• _TASK STATEMENT_
For the records below, print the lines from the line with "Clicking on peoples" through the line with "Add a report" exactly as written; include both end lines and exclude the rest.

-- -- --

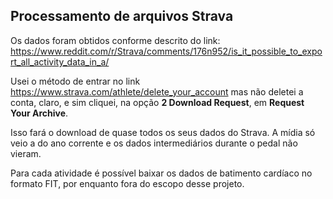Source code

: ## Processamento de arquivos Strava

Os dados foram obtidos conforme descrito do link:
https://www.reddit.com/r/Strava/comments/176n952/is_it_possible_to_export_all_activity_data_in_a/

Usei o método de entrar no link https://www.strava.com/athlete/delete_your_account mas não deletei a conta, claro, e sim cliquei, na opção **2 Download Request**, em **Request Your Archive**.

Isso fará o download de quase todos os seus dados do Strava. A mídia só veio a do ano corrente e os dados intermediários durante o pedal não vieram.

Para cada atividade é possível baixar os dados de batimento cardíaco no formato FIT, por enquanto fora do escopo desse projeto.
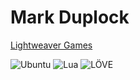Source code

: # Mark Duplock

[Lightweaver Games](https://lightweaver-games.itch.io/)

![Ubuntu](https://img.shields.io/badge/Ubuntu-24.04-E95420?logo=ubuntu)
![Lua](https://img.shields.io/badge/Lua-5.1.5-blue?logo=lua)
![LÖVE](https://img.shields.io/badge/LÖVE-11.5-ff69b4?logo=love&logoColor=white)



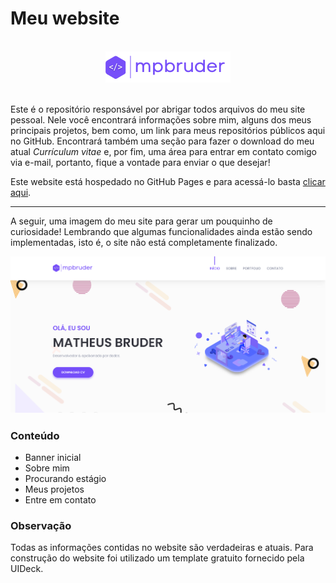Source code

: # Meu website

<br/>
<center><img src="assets/images/mpbruder-logo.png"></center>
<br/>

Este é o repositório responsável por abrigar todos arquivos do meu site pessoal. Nele você encontrará informações sobre mim, alguns dos meus principais projetos, bem como, um link para meus repositórios públicos aqui no GitHub. Encontrará também uma seção para fazer o download do meu atual *Currículum vitae* e, por fim, uma área para entrar em contato comigo via e-mail, portanto, fique a vontade para enviar o que desejar!

Este website está hospedado no GitHub Pages e para acessá-lo basta [clicar aqui](https://matheuspercario.github.io/mpbruder/). 

---

A seguir, uma imagem do meu site para gerar um pouquinho de curiosidade! Lembrando que algumas funcionalidades ainda estão sendo implementadas, isto é, o site não está completamente finalizado.

![mpbruder-page](assets/images/mpbruder-page.png)


### Conteúdo

* Banner inicial
* Sobre mim
* Procurando estágio
* Meus projetos
* Entre em contato

### Observação
Todas as informações contidas no website são verdadeiras e atuais. Para construção do website foi utilizado um template gratuito fornecido pela UIDeck.
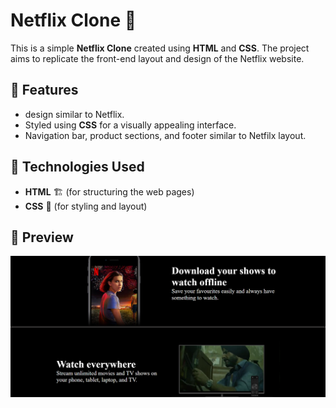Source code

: # Netflix Clone 🛒

This is a simple **Netflix Clone** created using **HTML** and **CSS**. The project aims to replicate the front-end layout and design of the Netflix website.

## 📌 Features
- design similar to Netflix.
- Styled using **CSS** for a visually appealing interface.
- Navigation bar, product sections, and footer similar to Netfilx layout.

## 🚀 Technologies Used
- **HTML** 🏗️ (for structuring the web pages)
- **CSS** 🎨 (for styling and layout)

## 📸 Preview
![Netflix Clone Screenshot](https://github.com/hbSrujana/Netflix-clone/blob/main/output2.png?raw=true)


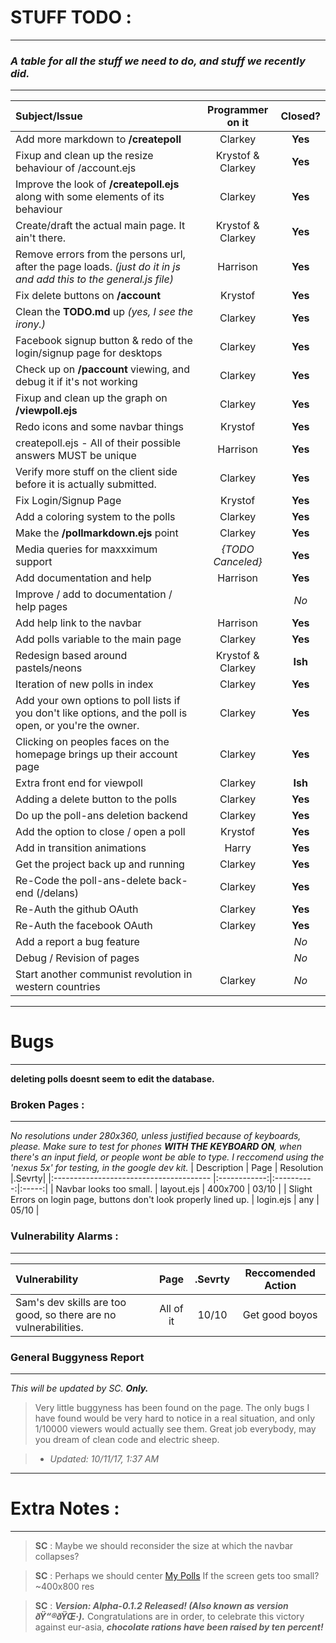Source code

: # STUFF TODO :
------
### *A table for all the stuff we **need** to do, and stuff we **recently did**.*
------

  

| Subject/Issue                                     |Programmer on it |Closed?|
|:------------------------------------------------- |:---------------:|:-----:|
| Add more markdown to **/createpoll**              |Clarkey          |**Yes**|
| Fixup and clean up the resize behaviour of /account.ejs                                                                           |Krystof & Clarkey|**Yes**|
| Improve the look of **/createpoll.ejs** along with some elements of its behaviour                                           |Clarkey          |**Yes**|
| Create/draft the actual main page. It ain't there.|Krystof & Clarkey|**Yes**|
| Remove errors from the persons url, after the page loads. *(just do it in js and add this to the general.js file)*               |Harrison         |**Yes**| 
| Fix delete buttons on **/account**                |Krystof          |**Yes**|
| Clean the **TODO.md** up *(yes, I see the irony.)*|Clarkey          |**Yes**|
| Facebook signup button & redo of the login/signup page for desktops                                                               |Clarkey          |**Yes**|
| Check up on **/paccount** viewing, and debug it if it's not working                                                               |Clarkey          |**Yes**|
| Fixup and clean up the graph on **/viewpoll.ejs** |Clarkey          |**Yes**|
| Redo icons and some navbar things                 |Krystof          |**Yes**|
| createpoll.ejs - All of their possible answers MUST be unique                                                                     |Harrison         |**Yes**|
| Verify more stuff on the client side before it is actually submitted.                                                             |Clarkey          |**Yes**|
| Fix Login/Signup Page                             |Krystof          |**Yes**|
| Add a coloring system to the polls                |Clarkey          |**Yes**|
| Make the **/pollmarkdown.ejs** point              |Clarkey          |**Yes**|
| Media queries for maxxximum support               |*{TODO Canceled}*|**Yes**|
| Add documentation and help                        |Harrison         |**Yes**|
| Improve / add to documentation / help pages       |                 |*No*   |
| Add help link to the navbar                       |Harrison         |**Yes**|
| Add polls variable to the main page               |Clarkey          |**Yes**|
| Redesign based around pastels/neons               |Krystof & Clarkey|**Ish**|
| Iteration of new polls in index                   |Clarkey          |**Yes**|
| Add your own options to poll lists if you don't like options, and the poll is open, or you're the owner.                          |Clarkey          |**Yes**|
| Clicking on peoples faces on the homepage brings up their account page                                                           |Clarkey          |**Yes**|
| Extra front end for viewpoll                      |Clarkey          |**Ish**|
| Adding a delete button to the polls               |Clarkey          |**Yes**|
| Do up the poll-ans deletion backend               |Clarkey          |**Yes**|
| Add the option to close / open a poll             |Krystof          |**Yes**|
| Add in transition animations                      |Harry            |**Yes**|
| Get the project back up and running               |Clarkey          |**Yes**|
| Re-Code the poll-ans-delete back-end (/delans)    |Clarkey          |**Yes**|
| Re-Auth the github OAuth                          |Clarkey          |**Yes**|
| Re-Auth the facebook OAuth                        |Clarkey          |**Yes**|
| Add a report a bug feature                        |                 |*No*   |
| Debug / Revision of pages                         |                 |*No*   |
| Start another communist revolution in western countries                                                                           |Clarkey          |*No*   |

------
# Bugs
------
**deleting polls doesnt seem to edit the database.**
  

### Broken Pages :
------
*No resolutions under 280x360, unless justified because of keyboards, please.*
*Make sure to test for phones **WITH THE KEYBOARD ON**, when there's an input field, or people wont be able to type. I reccomend using the 'nexus 5x' for testing, in the google dev kit.*
| Description                             | Page         | Resolution |.Sevrty|
|:--------------------------------------- |:------------:|:----------:|:-----:|
| Navbar looks too small.                 | layout.ejs   | 400x700    | 03/10 |
| Slight Errors on login page, buttons don't look properly lined up.                                                     | login.ejs    | any        | 05/10 |

### Vulnerability Alarms : 
------
| Vulnerability                 | Page      |.Sevrty| Reccomended Action      |
|:----------------------------- |:---------:|:-----:|:-----------------------:|
| Sam's dev skills are too good, so there are no vulnerabilities.                                               | All of it | 10/10 | Get good boyos          |

### General Buggyness Report
------
*This will be updated by SC. **Only.***

> Very little buggyness has been found on the page. The only bugs I have found would be very hard to notice in a real situation, and only 1/10000 viewers would actually see them. Great job everybody, may you dream of clean code and electric sheep.

> * *Updated: 10/11/17, 1:37 AM*

  
------
# Extra Notes :
------
> **SC** :  Maybe we should reconsider the size at which the navbar collapses?

> **SC** :  Perhaps we should center [My Polls](https://poll-voting-app.glitch.me/account) If the screen gets too small? ~400x800 res

> **SC** :  ***Version: Alpha-0.1.2 Released! (Also known as version ðŸ“®ðŸŒ·).*** Congratulations are in order, to celebrate this victory against eur-asia, ***chocolate rations have been raised by ten percent!***

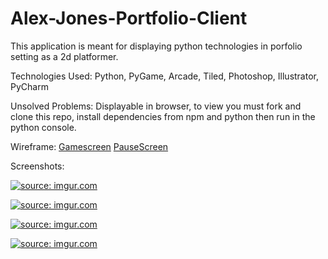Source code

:# Alex-Jones-Portfolio-Client

This application is meant for displaying python technologies in porfolio setting as a 2d platformer.

Technologies Used: Python, PyGame, Arcade, Tiled, Photoshop, Illustrator, PyCharm

Unsolved Problems: Displayable in browser, to view you must fork and clone this repo, install dependencies from npm and python then run in the python console.

Wireframe: [Gamescreen](https://i.imgur.com/ca4QXrB.jpg)  [PauseScreen](https://i.imgur.com/1gAzIqG.jpg)

Screenshots: 

<a href="https://imgur.com/qyvVdMU"><img src="https://i.imgur.com/qyvVdMU.png" title="source: imgur.com" /></a>

<a href="https://imgur.com/ie4kbp2"><img src="https://i.imgur.com/ie4kbp2.png" title="source: imgur.com" /></a>

<a href="https://imgur.com/TaPFbvm"><img src="https://i.imgur.com/TaPFbvm.png" title="source: imgur.com" /></a>

<a href="https://imgur.com/McHefWV"><img src="https://i.imgur.com/McHefWV.png" title="source: imgur.com" /></a>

-- -- --

• _YOUR RESPONSE_
| Clicking on peoples faces on the homepage brings up their account page                                                           |Clarkey          |**Yes**|
| Extra front end for viewpoll                      |Clarkey          |**Ish**|
| Adding a delete button to the polls               |Clarkey          |**Yes**|
| Do up the poll-ans deletion backend               |Clarkey          |**Yes**|
| Add the option to close / open a poll             |Krystof          |**Yes**|
| Add in transition animations                      |Harry            |**Yes**|
| Get the project back up and running               |Clarkey          |**Yes**|
| Re-Code the poll-ans-delete back-end (/delans)    |Clarkey          |**Yes**|
| Re-Auth the github OAuth                          |Clarkey          |**Yes**|
| Re-Auth the facebook OAuth                        |Clarkey          |**Yes**|
| Add a report a bug feature                        |                 |*No*   |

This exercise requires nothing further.